A sócia do escritório Durazzo Medeiros Advogados, Kelly Durazzo, também aponta que as multas muitas vezes não conseguem cobrir os custos das empresas com estande, corretagem, financiamentos e a execução da obra em andamento. Ela destaca que, em casos de loteamentos, a multa estipulada em 10% com base no valor do contrato acaba sendo reduzida pelo Judiciário para 10% do valor efetivamente pago, o que representa um valor significativamente inferior. Kelly menciona que existem decisões judiciais em que a multa chega a apenas R$ 200, o que não cobre efetivamente os prejuízos das construtoras.
Marcelo Terra, advogado e coordenador do conselho jurídico do Sindicato da Habitação de São Paulo (Secovi-SP), defende que a legislação não deveria dar margem a interpretações divergentes por parte do Judiciário, sendo clara em relação ao tema dos distratos. “Não deveria haver espaço para que o Judiciário tenha interpretação diferente”, afirma Terra.
O vice-presidente do conselho jurídico da Associação das Empresas de Loteamento Urbano (Aelo), Luís Paulo Germanos, aponta que esse cenário questiona a função social das empresas do setor. “As empresas recolhem tributos, geram riqueza, desenvolvem o território urbano de forma ordenada e são responsáveis pela preservação ambiental”, destaca.
A visão dos advogados dos consumidores
Por outro lado, os advogados que representam os consumidores defendem que a Lei dos Distratos deve ser aplicada de forma ponderada. Marcelo Tapai, sócio-fundador do escritório Tapai Advogados, argumenta que é injusto que empresas lucrem em detrimento de consumidores vulneráveis. Ele aponta que multas de 50% do valor pago para as empresas, somadas a 5% a 6% sobre o valor do negócio a título de corretagem, podem chegar a representar mais de 70% dos valores pagos, configurando enriquecimento sem causa e tornando o contrato excessivamente oneroso. Tapai destaca que, diante desse desequilíbrio evidente, a legislação permite que o juiz ajuste a penalidade para restabelecer o equilíbrio na relação contratual.

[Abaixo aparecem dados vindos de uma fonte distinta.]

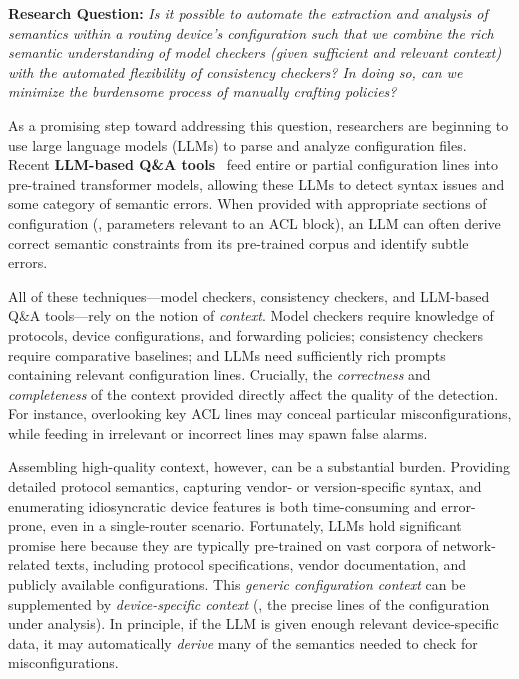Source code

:\smallskip
\noindent
\textbf{Research Question:}
\emph{Is it possible to automate the extraction and analysis of \emph{semantics}
	within a routing device’s configuration such that we combine the rich
	semantic understanding of model checkers (given sufficient and relevant
	context) with the automated flexibility of consistency checkers? In doing so,
	can we minimize the burdensome process of manually crafting policies?}

\smallskip

As a promising step toward addressing this question, researchers are beginning
to use large language models (LLMs) to parse and analyze configuration files.
Recent \textbf{LLM-based Q\&A
	tools}~\cite{bogdanov2024leveraging,chen2024automatic,wang2024identifying,liu2024large,
	wang2024netconfeval, lian2023configuration} feed entire or partial
configuration lines into pre-trained transformer models, allowing these LLMs
to detect syntax issues and some category of semantic errors. When provided
with appropriate sections of configuration (\eg, parameters relevant to an ACL
block), an LLM can often derive correct semantic constraints from its
pre-trained corpus and identify subtle errors.

All of these techniques—model checkers, consistency checkers, and LLM-based
Q\&A tools—rely on the notion of \emph{context}. Model checkers require
knowledge of protocols, device configurations, and forwarding policies;
consistency checkers require comparative baselines; and LLMs need sufficiently
rich prompts containing relevant configuration lines. Crucially, the
\emph{correctness} and \emph{completeness} of the context provided directly
affect the quality of the detection. For instance, overlooking key ACL lines
may conceal particular misconfigurations, while feeding in irrelevant or
incorrect lines may spawn false alarms.

Assembling high-quality context, however, can be a substantial burden.
Providing detailed protocol semantics, capturing vendor- or version-specific
syntax, and enumerating idiosyncratic device features is both time-consuming
and error-prone, even in a single-router scenario. Fortunately, LLMs hold
significant promise here because they are typically pre-trained on vast
corpora of network-related texts, including protocol specifications, vendor
documentation, and publicly available configurations. This \emph{generic
	configuration context} can be supplemented by \emph{device-specific context}
(\ie, the precise lines of the configuration under analysis). In principle, if
the LLM is given enough relevant device-specific data, it may automatically
\emph{derive} many of the semantics needed to check for misconfigurations.

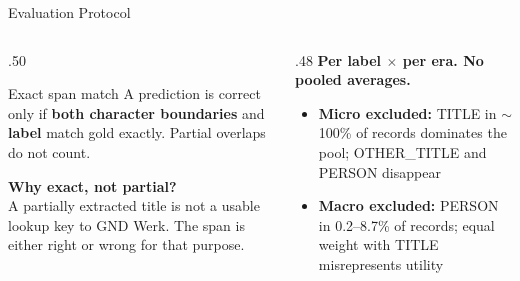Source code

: \documentclass[xcolor,aspectratio=169,compress]{beamer}
\begin{document}
\begin{frame}{Evaluation Protocol}
  \small
  \begin{columns}
    \begin{column}{.50\textwidth}
      \begin{block}{Exact span match}
        A prediction is correct only if \textbf{both character boundaries} and \textbf{label} match gold exactly.
        Partial overlaps do not count.
      \end{block}
      \smallskip
      \textbf{Why exact, not partial?} \\
      A partially extracted title is not a usable lookup key to GND Werk. The span is either right or wrong for that purpose.

    \end{column}
    \begin{column}{.48\textwidth}
      \textbf{Per label $\times$ per era. No pooled averages.}
      \begin{itemize}\setlength{\itemsep}{3pt}
        \item \textbf{Micro excluded:} TITLE in $\sim$100\% of records dominates the pool; OTHER\_TITLE and PERSON disappear
        \item \textbf{Macro excluded:} PERSON in 0.2--8.7\% of records; equal weight with TITLE misrepresents utility
      \end{itemize}
    \end{column}
  \end{columns}
\end{frame}
\end{document}
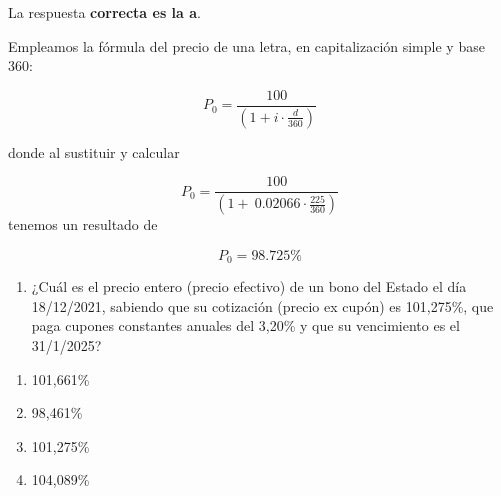 \documentclass[
  letterpaper,
  DIV=11,
  numbers=noendperiod]{scrreprt}
\providecommand{\tightlist}{%
  \setlength{\itemsep}{0pt}\setlength{\parskip}{0pt}}\usepackage{longtable,booktabs,array}
\begin{document}
\begin{tcolorbox}
\begin{tcolorbox}[enhanced jigsaw, toprule=.15mm, left=2mm, arc=.35mm, breakable, bottomrule=.15mm, opacityback=0, rightrule=.15mm, leftrule=.75mm, colframe=quarto-callout-note-color-frame, colback=white]
\begin{minipage}[t]{5.5mm}
\textcolor{quarto-callout-note-color}{\faInfo}
\end{minipage}%
\begin{minipage}[t]{\textwidth - 5.5mm}

La respuesta \textbf{correcta es la a}.

Empleamos la fórmula del precio de una letra, en capitalización simple y
base 360:

\[P_0=\frac{100}{\left(1+i\cdot \frac{d}{360}\right)}\]

donde al sustituir y calcular

\[P_0=\frac{100}{\left(1+\:0.02066\cdot \frac{225}{360}\right)}\]
tenemos un resultado de

\[P_0=98.725\% \]

\end{minipage}%
\end{tcolorbox}

\begin{enumerate}
\def\labelenumi{\arabic{enumi}.}
\setcounter{enumi}{5}
\tightlist
\item
  ¿Cuál es el precio entero (precio efectivo) de un bono del Estado el
  día 18/12/2021, sabiendo que su cotización (precio ex cupón) es
  101,275\%, que paga cupones constantes anuales del 3,20\% y que su
  vencimiento es el 31/1/2025?
\end{enumerate}

\begin{enumerate}
\def\labelenumi{\alph{enumi}.}
\item
  101,661\%
\item
  98,461\%
\item
  101,275\%
\item
  104,089\%
\end{enumerate}

\begin{tcolorbox}[enhanced jigsaw, toprule=.15mm, left=2mm, arc=.35mm, breakable, bottomrule=.15mm, opacityback=0, rightrule=.15mm, leftrule=.75mm, colframe=quarto-callout-note-color-frame, colback=white]
\begin{minipage}[t]{5.5mm}
\textcolor{quarto-callout-note-color}{\faInfo}
\end{minipage}%
\begin{minipage}[t]{\textwidth - 5.5mm}


\end{minipage}
\end{tcolorbox}
\end{tcolorbox}
\end{document}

Posição do desembargador frente às reduções de multas
O desembargador Marcelo Guimarães Rodrigues, presidente da 21ª Câmara Cível Especializada do Tribunal de Justiça de Minas Gerais (TJ-MG), destaca que a redução das cláusulas penais deve ser vista como uma medida excepcional. Segundo ele, a redução da multa pode acontecer considerando o cumprimento parcial da obrigação e a proporção dessa penalidade em relação à natureza e finalidade do negócio. No entanto, Rodrigues ressalta que a redução da penalidade deve ser justificada e atender aos critérios de equidade.
Existem casos em que a aplicação integral da multa é justificada pela obrigatoriedade do contrato. Nesse sentido, a Lei dos Distratos é interpretada como uma forma de proteger a coletividade, garantindo o cumprimento dos contratos e a finalização das obras. Em situações em que a obrigação principal foi cumprida parcialmente, é aceitável que a multa seja reduzida proporcionalmente, desde que o cumprimento parcial beneficie o credor. Caso contrário, a redução da cláusula penal não seria cabível, segundo o desembargador.
Diante dessas divergências e interpretações conflitantes, a discussão em torno da Lei dos Distratos continua a gerar debates acalorados entre advogados de empresas imobiliárias e consumidores, demonstrando a complexidade e os desafios envolvidos na regulação dos cancelamentos de contratos de compra e venda de imóveis.